[Rendered images with source text]
+ + + +

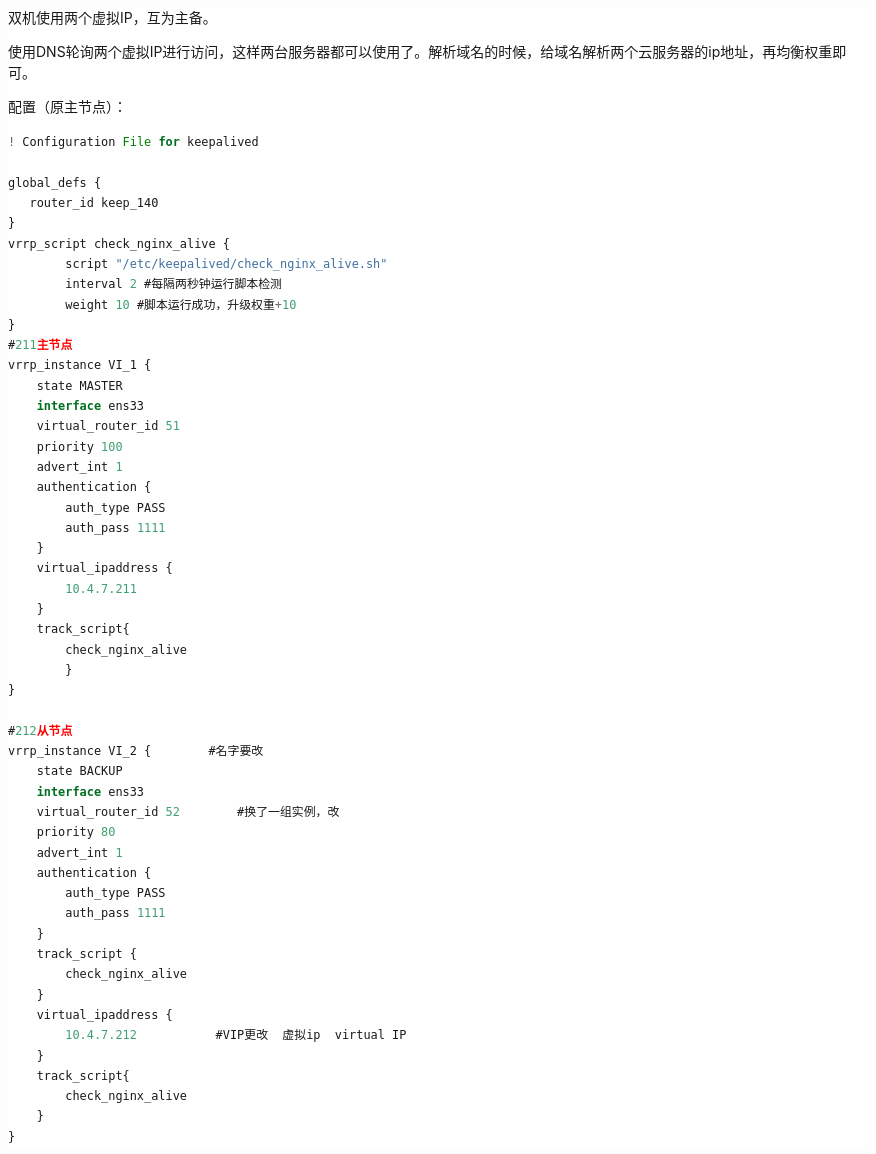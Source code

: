 双机使用两个虚拟IP，互为主备。

使用DNS轮询两个虚拟IP进行访问，这样两台服务器都可以使用了。解析域名的时候，给域名解析两个云服务器的ip地址，再均衡权重即可。

配置（原主节点）：

```javascript
! Configuration File for keepalived

global_defs {
   router_id keep_140
}
vrrp_script check_nginx_alive {
        script "/etc/keepalived/check_nginx_alive.sh"
        interval 2 #每隔两秒钟运行脚本检测
        weight 10 #脚本运行成功，升级权重+10
}
#211主节点
vrrp_instance VI_1 {
    state MASTER
    interface ens33
    virtual_router_id 51
    priority 100
    advert_int 1
    authentication {
        auth_type PASS
        auth_pass 1111
    }
    virtual_ipaddress {
        10.4.7.211
    }
    track_script{
        check_nginx_alive
        }
}

#212从节点
vrrp_instance VI_2 {        #名字要改
    state BACKUP
    interface ens33
    virtual_router_id 52        #换了一组实例，改
    priority 80
    advert_int 1
    authentication {
        auth_type PASS      
        auth_pass 1111
    }
    track_script {
        check_nginx_alive 
    }
    virtual_ipaddress {
        10.4.7.212           #VIP更改  虚拟ip  virtual IP
    }
    track_script{
    	check_nginx_alive
    }
}
```

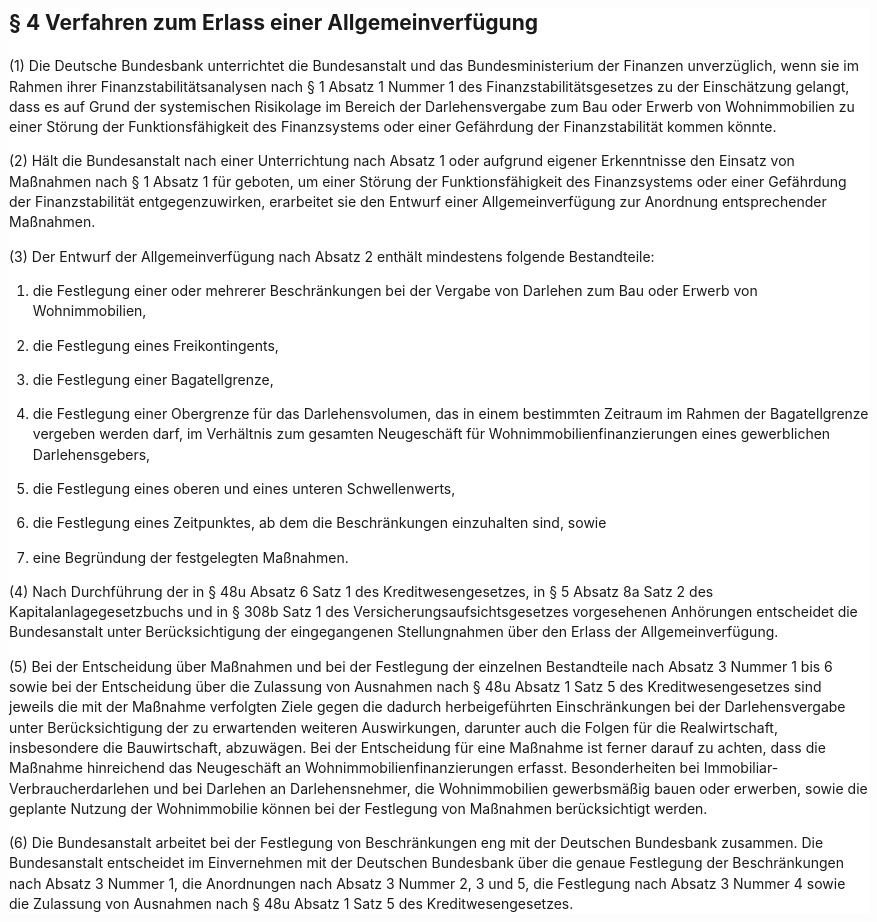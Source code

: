## § 4 Verfahren zum Erlass einer Allgemeinverfügung

(1) Die Deutsche Bundesbank unterrichtet die Bundesanstalt und das Bundesministerium der Finanzen unverzüglich, wenn sie im Rahmen ihrer Finanzstabilitätsanalysen nach § 1 Absatz 1 Nummer 1 des Finanzstabilitätsgesetzes zu der Einschätzung gelangt, dass es auf Grund der systemischen Risikolage im Bereich der Darlehensvergabe zum Bau oder Erwerb von Wohnimmobilien zu einer Störung der Funktionsfähigkeit des Finanzsystems oder einer Gefährdung der Finanzstabilität kommen könnte.

(2) Hält die Bundesanstalt nach einer Unterrichtung nach Absatz 1 oder aufgrund eigener Erkenntnisse den Einsatz von Maßnahmen nach § 1 Absatz 1 für geboten, um einer Störung der Funktionsfähigkeit des Finanzsystems oder einer Gefährdung der Finanzstabilität entgegenzuwirken, erarbeitet sie den Entwurf einer Allgemeinverfügung zur Anordnung entsprechender Maßnahmen.

(3) Der Entwurf der Allgemeinverfügung nach Absatz 2 enthält mindestens folgende Bestandteile:

1.  die Festlegung einer oder mehrerer Beschränkungen bei der Vergabe von Darlehen zum Bau oder Erwerb von Wohnimmobilien,


2.  die Festlegung eines Freikontingents,


3.  die Festlegung einer Bagatellgrenze,


4.  die Festlegung einer Obergrenze für das Darlehensvolumen, das in einem bestimmten Zeitraum im Rahmen der Bagatellgrenze vergeben werden darf, im Verhältnis zum gesamten Neugeschäft für Wohnimmobilienfinanzierungen eines gewerblichen Darlehensgebers,


5.  die Festlegung eines oberen und eines unteren Schwellenwerts,


6.  die Festlegung eines Zeitpunktes, ab dem die Beschränkungen einzuhalten sind, sowie


7.  eine Begründung der festgelegten Maßnahmen.




(4) Nach Durchführung der in § 48u Absatz 6 Satz 1 des Kreditwesengesetzes, in § 5 Absatz 8a Satz 2 des Kapitalanlagegesetzbuchs und in § 308b Satz 1 des Versicherungsaufsichtsgesetzes vorgesehenen Anhörungen entscheidet die Bundesanstalt unter Berücksichtigung der eingegangenen Stellungnahmen über den Erlass der Allgemeinverfügung.

(5) Bei der Entscheidung über Maßnahmen und bei der Festlegung der einzelnen Bestandteile nach Absatz 3 Nummer 1 bis 6 sowie bei der Entscheidung über die Zulassung von Ausnahmen nach § 48u Absatz 1 Satz 5 des Kreditwesengesetzes sind jeweils die mit der Maßnahme verfolgten Ziele gegen die dadurch herbeigeführten Einschränkungen bei der Darlehensvergabe unter Berücksichtigung der zu erwartenden weiteren Auswirkungen, darunter auch die Folgen für die Realwirtschaft, insbesondere die Bauwirtschaft, abzuwägen. Bei der Entscheidung für eine Maßnahme ist ferner darauf zu achten, dass die Maßnahme hinreichend das Neugeschäft an Wohnimmobilienfinanzierungen erfasst. Besonderheiten bei Immobiliar-Verbraucherdarlehen und bei Darlehen an Darlehensnehmer, die Wohnimmobilien gewerbsmäßig bauen oder erwerben, sowie die geplante Nutzung der Wohnimmobilie können bei der Festlegung von Maßnahmen berücksichtigt werden.

(6) Die Bundesanstalt arbeitet bei der Festlegung von Beschränkungen eng mit der Deutschen Bundesbank zusammen. Die Bundesanstalt entscheidet im Einvernehmen mit der Deutschen Bundesbank über die genaue Festlegung der Beschränkungen nach Absatz 3 Nummer 1, die Anordnungen nach Absatz 3 Nummer 2, 3 und 5, die Festlegung nach Absatz 3 Nummer 4 sowie die Zulassung von Ausnahmen nach § 48u Absatz 1 Satz 5 des Kreditwesengesetzes.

+ + + +

# [PROBLEM DESCRIPTION]
What are the lines of the data above that include the string "Bagatellgrenze"? Copy them.

# [TASK SOLUTION]
3.  die Festlegung einer Bagatellgrenze,
4.  die Festlegung einer Obergrenze für das Darlehensvolumen, das in einem bestimmten Zeitraum im Rahmen der Bagatellgrenze vergeben werden darf, im Verhältnis zum gesamten Neugeschäft für Wohnimmobilienfinanzierungen eines gewerblichen Darlehensgebers,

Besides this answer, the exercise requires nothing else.